当前位置:首页 > 服务端 > 基于 systemd 创建 Linux service 启动顺序和检测故障重启

基于 systemd 创建 Linux service 启动顺序和检测故障重启

背景

团队基于 Armbian 设计了一个 LoRa 网关,它要求上电后开始运行主程序 packet_forwarder (它实现 LoRa<-(转)->UDP 与服务器通信)。
这本来是一个简单的需求,将其设计成一个 service 加载到 systemd 中就可以完成,该 rime_gateway.service 代码如下:

[Unit]
Description=Rime LoRaWAN Gateway

[Service]
WorkingDirectory=/home/rime/packet_forwarder/lora_pkt_fwd
ExecStart=/home/rime/packet_forwarder/lora_pkt_fwd/start_gateway.sh
Restart=always

[Install]
WantedBy=multi-user.target

语法解释请参考 Systemd 入门教程:命令篇

不稳定的服务

当使用 systemctl start rime_gateway.service 手动启动时,它工作得很好。

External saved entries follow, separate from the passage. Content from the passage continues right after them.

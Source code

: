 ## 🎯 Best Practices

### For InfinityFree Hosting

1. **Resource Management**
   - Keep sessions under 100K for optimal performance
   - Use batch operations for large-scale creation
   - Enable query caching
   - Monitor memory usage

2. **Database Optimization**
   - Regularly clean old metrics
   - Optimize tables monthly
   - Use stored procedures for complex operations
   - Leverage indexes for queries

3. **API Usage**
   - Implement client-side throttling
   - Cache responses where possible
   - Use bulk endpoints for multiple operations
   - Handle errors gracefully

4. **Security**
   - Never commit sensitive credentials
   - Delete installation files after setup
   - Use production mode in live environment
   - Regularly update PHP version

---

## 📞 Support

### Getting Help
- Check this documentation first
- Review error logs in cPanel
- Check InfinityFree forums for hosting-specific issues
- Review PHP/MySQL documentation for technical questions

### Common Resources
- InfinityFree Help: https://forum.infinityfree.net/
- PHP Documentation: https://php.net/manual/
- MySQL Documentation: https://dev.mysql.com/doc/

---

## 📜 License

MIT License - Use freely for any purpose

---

然而,当 Armbian 上电自启动后,使用 systemctl status rime_gateway.service 查看发现该服务已经停止工作:

rime_gateway.service - Rime LoRaWAN Gateway
   Loaded: loaded (/lib/systemd/system/rime_gateway.service; enabled; vendor preset: enabled)
   Active: failed (Result: exit-code) since Mon 2020-04-20 06:51:46 UTC; 29s ago
  Process: 1112 ExecStart=/home/rime/packet_forwarder/lora_pkt_fwd/start_gateway.sh (code=exited, status=1/FAILURE)
 Main PID: 1112 (code=exited, status=1/FAILURE)

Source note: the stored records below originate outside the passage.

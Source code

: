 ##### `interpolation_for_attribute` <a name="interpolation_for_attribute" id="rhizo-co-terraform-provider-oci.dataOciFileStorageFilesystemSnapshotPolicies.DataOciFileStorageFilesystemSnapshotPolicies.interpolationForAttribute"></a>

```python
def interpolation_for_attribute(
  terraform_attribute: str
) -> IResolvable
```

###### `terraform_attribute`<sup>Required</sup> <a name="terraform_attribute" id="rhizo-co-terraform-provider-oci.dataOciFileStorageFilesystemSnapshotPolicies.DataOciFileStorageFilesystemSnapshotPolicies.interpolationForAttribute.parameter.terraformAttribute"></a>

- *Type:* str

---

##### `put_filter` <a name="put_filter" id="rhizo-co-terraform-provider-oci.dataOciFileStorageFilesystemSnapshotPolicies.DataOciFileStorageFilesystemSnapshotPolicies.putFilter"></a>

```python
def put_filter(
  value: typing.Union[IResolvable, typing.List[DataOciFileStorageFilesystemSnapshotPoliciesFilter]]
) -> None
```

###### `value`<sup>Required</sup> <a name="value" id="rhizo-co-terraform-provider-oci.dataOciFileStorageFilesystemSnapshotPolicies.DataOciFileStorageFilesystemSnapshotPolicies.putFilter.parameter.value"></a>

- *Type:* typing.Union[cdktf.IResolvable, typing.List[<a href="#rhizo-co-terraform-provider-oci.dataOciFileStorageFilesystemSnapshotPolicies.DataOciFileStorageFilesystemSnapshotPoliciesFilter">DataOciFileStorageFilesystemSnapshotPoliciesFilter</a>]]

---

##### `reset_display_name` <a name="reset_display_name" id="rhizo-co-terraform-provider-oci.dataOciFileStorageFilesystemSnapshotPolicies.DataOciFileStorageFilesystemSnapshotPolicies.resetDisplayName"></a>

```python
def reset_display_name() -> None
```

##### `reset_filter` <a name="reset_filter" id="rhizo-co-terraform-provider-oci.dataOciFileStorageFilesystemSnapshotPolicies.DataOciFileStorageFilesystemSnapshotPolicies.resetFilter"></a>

Apr 20 06:51:46 orangepizero systemd[1]: rime_gateway.service: Service RestartSec=100ms expired, scheduling restart.
Apr 20 06:51:46 orangepizero systemd[1]: rime_gateway.service: Scheduled restart job, restart counter is at 5.
Apr 20 06:51:46 orangepizero systemd[1]: Stopped Rime LoRaWAN Gateway.
Apr 20 06:51:46 orangepizero systemd[1]: rime_gateway.service: Start request repeated too quickly.
Apr 20 06:51:46 orangepizero systemd[1]: rime_gateway.service: Failed with result 'exit-code'.
Apr 20 06:51:46 orangepizero systemd[1]: Failed to start Rime LoRaWAN Gateway.

上面的语句显示服务重启太快,系统退出重启。

使用 journalctl -u rime_gateway.service 查看日志,系统以 100ms 间隔 5 次重启都失败。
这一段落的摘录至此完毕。